Corneal Endothelial Cell Culture Protocol

The stripped corneal endothelium was placed in a culture plate coated with FNC Coating Mix^® (Athena Environmental Sciences, Baltimore, MD, USA). The pieces were left undisturbed overnight at 37 °C in a humidified 5% CO₂ chamber in proliferative growth medium, composed of Gibco^TM Opti-MEM-I (Thermo Fisher Scientific) supplemented with 8% fetal bovine serum (FBS; Hyclone, Logan, UT, USA), 5 ng/mL human recombinant EGF (PeproTech, Rocky Hill, NJ, USA), 100 μg/mL bovine pituitary extract (Biomedical Technologies, Stoughton, MA, USA), 200 mg/L calcium chloride (Invitrogen, Carlsbad, CA, USA), 0.08% chondroitin sulfate (Sigma-Aldrich), 50 μg/mL gentamicin, and 1× antibiotic/antimycotic solution (Thermo Fisher Scientific). The following day, the culture medium was replaced, and the cells were fed every other day.

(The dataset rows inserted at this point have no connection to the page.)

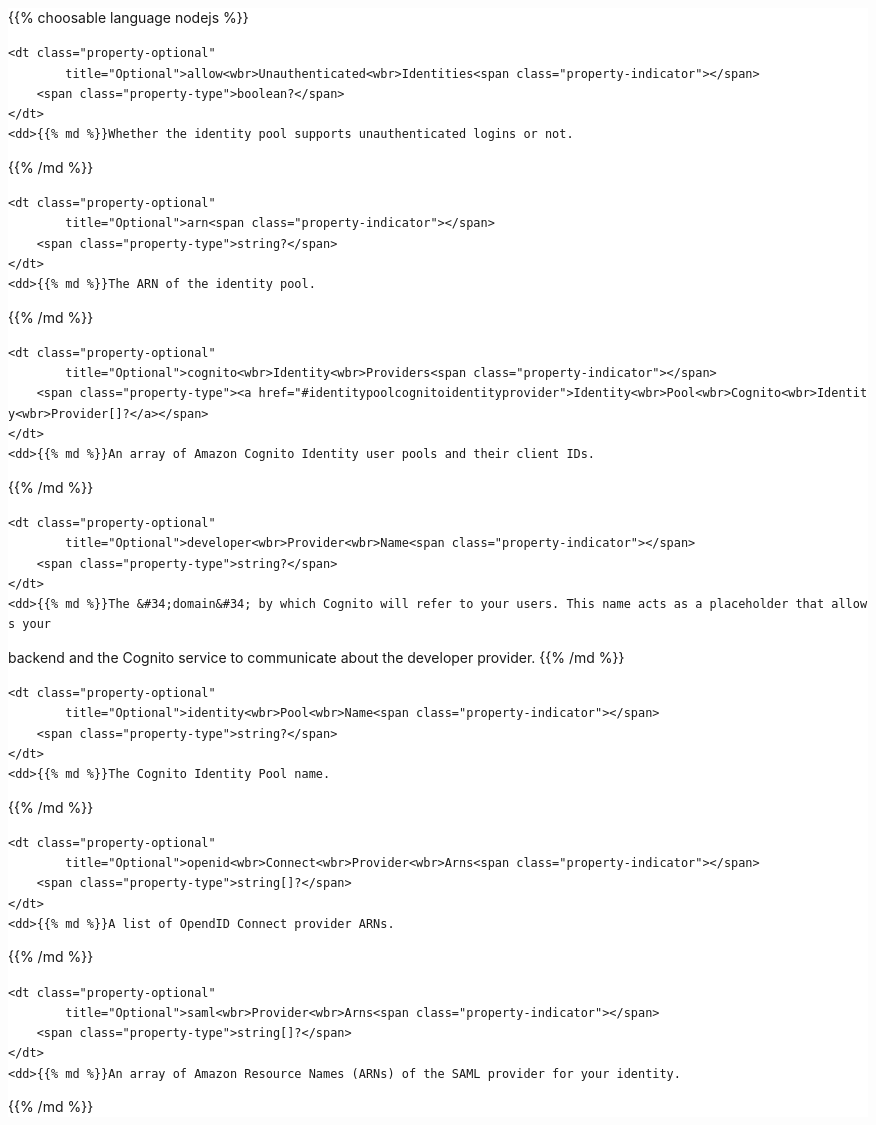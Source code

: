 
{{% choosable language nodejs %}}
<dl class="resources-properties">

    <dt class="property-optional"
            title="Optional">allow<wbr>Unauthenticated<wbr>Identities<span class="property-indicator"></span>
        <span class="property-type">boolean?</span>
    </dt>
    <dd>{{% md %}}Whether the identity pool supports unauthenticated logins or not.
{{% /md %}}</dd>

    <dt class="property-optional"
            title="Optional">arn<span class="property-indicator"></span>
        <span class="property-type">string?</span>
    </dt>
    <dd>{{% md %}}The ARN of the identity pool.
{{% /md %}}</dd>

    <dt class="property-optional"
            title="Optional">cognito<wbr>Identity<wbr>Providers<span class="property-indicator"></span>
        <span class="property-type"><a href="#identitypoolcognitoidentityprovider">Identity<wbr>Pool<wbr>Cognito<wbr>Identity<wbr>Provider[]?</a></span>
    </dt>
    <dd>{{% md %}}An array of Amazon Cognito Identity user pools and their client IDs.
{{% /md %}}</dd>

    <dt class="property-optional"
            title="Optional">developer<wbr>Provider<wbr>Name<span class="property-indicator"></span>
        <span class="property-type">string?</span>
    </dt>
    <dd>{{% md %}}The &#34;domain&#34; by which Cognito will refer to your users. This name acts as a placeholder that allows your
backend and the Cognito service to communicate about the developer provider.
{{% /md %}}</dd>

    <dt class="property-optional"
            title="Optional">identity<wbr>Pool<wbr>Name<span class="property-indicator"></span>
        <span class="property-type">string?</span>
    </dt>
    <dd>{{% md %}}The Cognito Identity Pool name.
{{% /md %}}</dd>

    <dt class="property-optional"
            title="Optional">openid<wbr>Connect<wbr>Provider<wbr>Arns<span class="property-indicator"></span>
        <span class="property-type">string[]?</span>
    </dt>
    <dd>{{% md %}}A list of OpendID Connect provider ARNs.
{{% /md %}}</dd>

    <dt class="property-optional"
            title="Optional">saml<wbr>Provider<wbr>Arns<span class="property-indicator"></span>
        <span class="property-type">string[]?</span>
    </dt>
    <dd>{{% md %}}An array of Amazon Resource Names (ARNs) of the SAML provider for your identity.
{{% /md %}}</dd>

To minimize endothelial to mesenchymal transition, a previously published dual media was employed [26 (link)]. Here, passage 1 cells were grown to confluency in the described proliferative growth medium and then switched to stabilization medium, composed of Opti-MEM-I supplemented with 4% fetal bovine serum, 50 μg/mL gentamicin, and 1× antibiotic/antimycotic solution. Cells were maintained in stabilization medium for 1 week. Then, the cells were collected for biotinylation and protein extraction or for RNA isolation.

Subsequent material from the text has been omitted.